Many ideas have been circulated, and there’s anecdotal evidence that some work. Comprehensive research is underway, which will enable scientists to say with more certainty which practices work in New Zealand’s physical environments and farm systems.
Research to fill the evidence gap
Scientists are exploring the effects of a range of farm practices on soil carbon stocks, across New Zealand's varied climate zones, soil types, topographies and land uses. Scientists are looking at both temporal variations, as long-term data are particularly important, and spatial variations, as soil carbon stocks can vary significantly even across a single paddock.
Recent and ongoing research is looking at:
- The potential of greater plant diversity in swards for generally increasing soil carbon and for reducing losses during pasture renewal or production of supplemental feed.
- Growing deep-rooted lucerne under irrigated and unirrigated conditions, including the influence of different grazing regimes.
- Optimising production of supplemental feed to avoid carbon losses during crop establishment and return to pasture.
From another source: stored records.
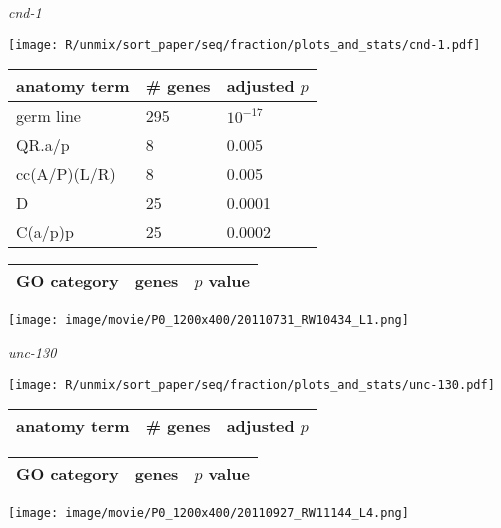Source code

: \documentclass[serif,9pt]{beamer}
\begin{document}
\begin{frame}{{\em cnd-1}}
\begin{minipage}{0.4\textwidth}
\texttt{[image: R/unmix/sort\_paper/seq/fraction/plots\_and\_stats/cnd-1.pdf]}
\end{minipage}
\begin{minipage}{0.58\textwidth}
\begin{table}[!tbp]\scriptsize
\begin{tabular}{lll}
anatomy term & \# genes & adjusted $p$ \\
\hline
germ line & 295 & $10^{-17}$ \\
QR.a/p & 8 & 0.005 \\
cc(A/P)(L/R) & 8 & 0.005 \\
D & 25 & 0.0001 \\
C(a/p)p & 25 & 0.0002 
\end{tabular}
\end{table}
\end{minipage}

\begin{table}\footnotesize
\begin{tabular}{llr}
GO category & genes & $p$ value \\
\hline

\end{tabular}
\end{table}

\texttt{[image: image/movie/P0\_1200x400/20110731\_RW10434\_L1.png]}

\end{frame}

\begin{frame}{{\em unc-130}}

\begin{minipage}{0.4\textwidth}
\texttt{[image: R/unmix/sort\_paper/seq/fraction/plots\_and\_stats/unc-130.pdf]}
\end{minipage}
\begin{minipage}{0.58\textwidth}
\begin{table}[!tbp]\scriptsize
\begin{tabular}{lll}
anatomy term & \# genes & adjusted $p$ \\
\hline

\end{tabular}
\end{table}
\end{minipage}

\begin{table}\footnotesize
\begin{tabular}{llr}
GO category & genes & $p$ value \\
\hline

\end{tabular}
\end{table}

\texttt{[image: image/movie/P0\_1200x400/20110927\_RW11144\_L4.png]}

\end{frame}
\end{document}
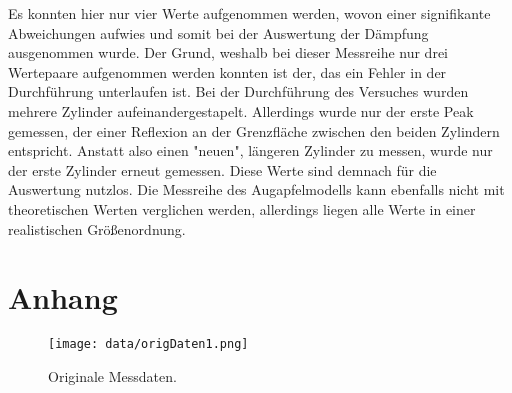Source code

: Es konnten hier nur vier Werte aufgenommen werden, wovon einer signifikante Abweichungen aufwies und somit bei der Auswertung der Dämpfung ausgenommen wurde.
Der Grund, weshalb bei dieser Messreihe nur drei Wertepaare aufgenommen werden konnten ist der, das ein Fehler in der Durchführung unterlaufen ist.
Bei der Durchführung des Versuches wurden mehrere Zylinder aufeinandergestapelt. Allerdings wurde nur der erste Peak gemessen, der einer Reflexion an der Grenzfläche zwischen den beiden
Zylindern entspricht. Anstatt also einen "neuen", längeren Zylinder zu messen, wurde nur der erste Zylinder erneut gemessen. Diese Werte sind demnach für die Auswertung nutzlos. \newline
Die Messreihe des Augapfelmodells kann ebenfalls nicht mit theoretischen Werten verglichen werden, allerdings liegen alle Werte in einer realistischen Größenordnung.


\printbibliography{}

\section*{Anhang}
\label{sec:anhang}

\begin{figure}[H]
    \centering
    \texttt{[image: data/origDaten1.png]}
    \caption{Originale Messdaten.}
    \label{fig:origDaten1}
\end{figure}

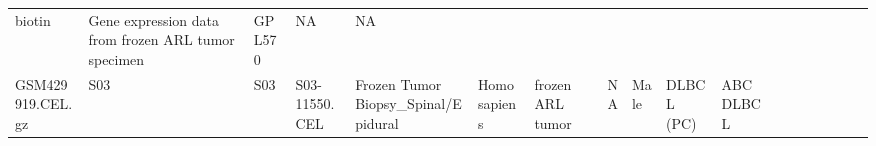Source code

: \documentclass[]{article}
\begin{document}
\begin{longtable}[]{@{}lllllllrllllllllll@{}}
\begin{minipage}[t]{0.01\columnwidth}
biotin\strut
\end{minipage} & \begin{minipage}[t]{0.08\columnwidth}\raggedright
Gene expression data from frozen ARL tumor specimen\strut
\end{minipage} & \begin{minipage}[t]{0.01\columnwidth}\raggedright
GPL570\strut
\end{minipage} & \begin{minipage}[t]{0.00\columnwidth}\raggedright
NA\strut
\end{minipage} & \begin{minipage}[t]{0.01\columnwidth}\raggedright
NA\strut
\end{minipage}\tabularnewline
\begin{minipage}[t]{0.03\columnwidth}\raggedright
GSM429919.CEL.gz\strut
\end{minipage} & \begin{minipage}[t]{0.02\columnwidth}\raggedright
S03\strut
\end{minipage} & \begin{minipage}[t]{0.01\columnwidth}\raggedright
S03\strut
\end{minipage} & \begin{minipage}[t]{0.02\columnwidth}\raggedright
S03-11550.CEL\strut
\end{minipage} & \begin{minipage}[t]{0.06\columnwidth}\raggedright
Frozen Tumor Biopsy\_Spinal/Epidural\strut
\end{minipage} & \begin{minipage}[t]{0.02\columnwidth}\raggedright
Homo sapiens\strut
\end{minipage} & \begin{minipage}[t]{0.04\columnwidth}\raggedright
frozen ARL tumor\strut
\end{minipage} & \begin{minipage}[t]{0.05\columnwidth}\raggedleft
NA\strut
\end{minipage} & \begin{minipage}[t]{0.04\columnwidth}\raggedright
Male\strut
\end{minipage} & \begin{minipage}[t]{0.06\columnwidth}\raggedright
DLBCL (PC)\strut
\end{minipage} & \begin{minipage}[t]{0.06\columnwidth}\raggedright
ABC DLBCL\strut
\end{minipage} & \begin{minipage}[t]{0.04\columnwidth}\raggedright

\end{minipage}
\end{longtable}
\end{document}
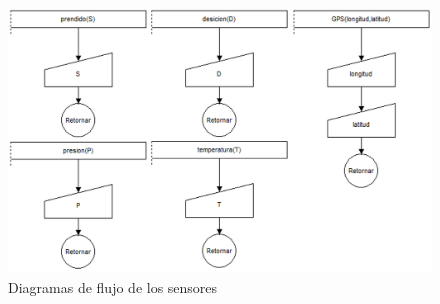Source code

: \begin{figure}[H]
	\centering
	\includegraphics[width=\columnwidth]{imagenes/DFsensores}
	\caption{Diagramas de flujo de los sensores}
	\label{fig:dia_fluj7}
\end{figure}

\bigskip

\endinput 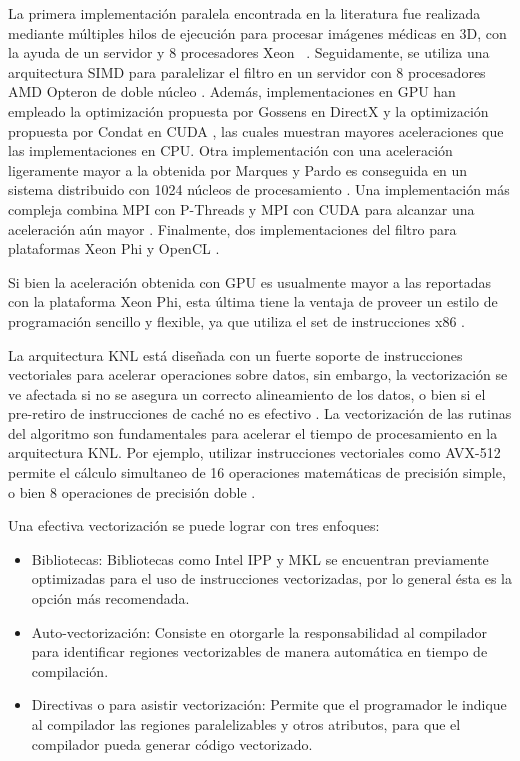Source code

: La primera implementación paralela encontrada en la literatura fue realizada mediante múltiples hilos de ejecución para procesar imágenes médicas en 3D, con la ayuda de un servidor y 8 procesadores Xeon \ \cite{coupe2006fast}. Seguidamente, se utiliza una arquitectura SIMD para paralelizar el filtro en un servidor con 8 procesadores AMD Opteron de doble núcleo \cite{Darbon2008}. Además, implementaciones en GPU han empleado la optimización propuesta por Gossens en DirectX \cite{marques2013implementation} y la optimización propuesta por Condat en CUDA \cite{mingliang2016medical,goossens2010gpu}, las cuales muestran mayores aceleraciones que las implementaciones en CPU. Otra implementación con una aceleración ligeramente mayor a la obtenida por Marques y Pardo \cite{marques2013implementation} es conseguida en un sistema distribuido con 1024 núcleos de procesamiento \cite{shi2015optimized}. Una implementación más compleja combina MPI con P-Threads y MPI con CUDA para alcanzar una aceleración aún mayor \cite{nguyen2016medical}. Finalmente, dos implementaciones del filtro para plataformas Xeon Phi \cite{zhu2016parallel,huang2017parallel} y OpenCL \cite{zhu2016parallel}.

Si bien la aceleración obtenida con GPU es usualmente mayor a las reportadas con la plataforma Xeon Phi, esta última tiene la ventaja de proveer un estilo de programación sencillo y flexible, ya que utiliza el set de instrucciones x86 \cite{huang2017parallel}. 

La arquitectura KNL está dise\~nada con un fuerte soporte de instrucciones vectoriales para acelerar operaciones sobre datos, sin embargo,  la vectorización se ve afectada si no se asegura un correcto alineamiento de los datos, o bien si el pre-retiro de instrucciones de caché no es efectivo \cite{Jeffers201617:vect}.
La vectorización de las rutinas del algoritmo son fundamentales para acelerar el tiempo de procesamiento en la arquitectura KNL. Por ejemplo, utilizar instrucciones vectoriales como AVX-512 permite el cálculo simultaneo de 16 operaciones matemáticas de precisión simple, o bien 8 operaciones de precisión doble \cite{Jeffers201617:vect}.

Una efectiva vectorización se puede lograr con tres enfoques:

\begin{itemize}
\item Bibliotecas: Bibliotecas como Intel IPP y MKL se encuentran previamente optimizadas para el uso de instrucciones vectorizadas, por lo general \'esta es la opci\'on m\'as recomendada. 
\item Auto-vectorización: Consiste en otorgarle la responsabilidad al compilador para identificar regiones vectorizables de manera autom\'atica en tiempo de compilaci\'on.
\item Directivas o  para asistir vectorización: Permite que el programador le indique al compilador las regiones paralelizables y otros atributos, para que el compilador pueda generar c\'odigo vectorizado.
\end{itemize}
This research also aims to identify soil carbon gains when carbon in supplemental feed is imported into the paddock or farm.
- How integration of space-planted trees of different species affects soil carbon stocks in pasture systems.
Whether regenerative agriculture could increase soil carbon (small-scale pilot study at this stage).
- Whether full inversion tillage during pasture renewal can bury and stabilise topsoil carbon lower in the soil profile, while carbon is rebuilt at the surface.
- Using measurements and models to investigate how irrigation of grazed pastures influences soil carbon under different soil and climatic conditions across New Zealand.
- Whether a higher water table below farmed peat soils decreases soil carbon losses by increasing the anaerobic zone.
- Identifying which soils have the greatest potential to stabilise soil carbon (at national to farm scales) so that the most promising practices for increasing soil carbon can be targeted to those soils.
See Potential actions for more information. You can also read this New Zealand Geographic article on regenerative agriculture for a helpful summary on its potential impact on soil and the science that is underway to understand the interplay with soil carbon.
Measurement is key
Complementing these research programmes is a new long-term national soil carbon study conducted at 500 locations around New Zealand, which will benchmark soil carbon stocks in different land uses and then monitor how those stocks are changing with time. Initial data will provide a national-scale picture of how much soil carbon is currently stored and, later, whether those stocks are increasing or decreasing.

To accurately measure soil carbon, precise sampling methods must be followed.
Some farmers may wish to benchmark or monitor soil carbon stocks on their own property. However, the process for robust measurements can be difficult and expensive depending on farmers’ precise objectives. If you're contemplating on-farm measurement, see the Measuring soil carbon page.
Researching, benchmarking and monitoring in New Zealand are critical, because the factors affecting farmers' ability to maintain or increase soil carbon stocks in this country are unusual. Not only are our climate, soils and topography like few other places on earth, but our soils already hold comparatively high stocks of carbon (see the Soil carbon page for more information).
From this high starting point, it's much harder to increase soil carbon stocks than it is in some other parts of the world. Actions that might be succeeding elsewhere, won't necessarily work here.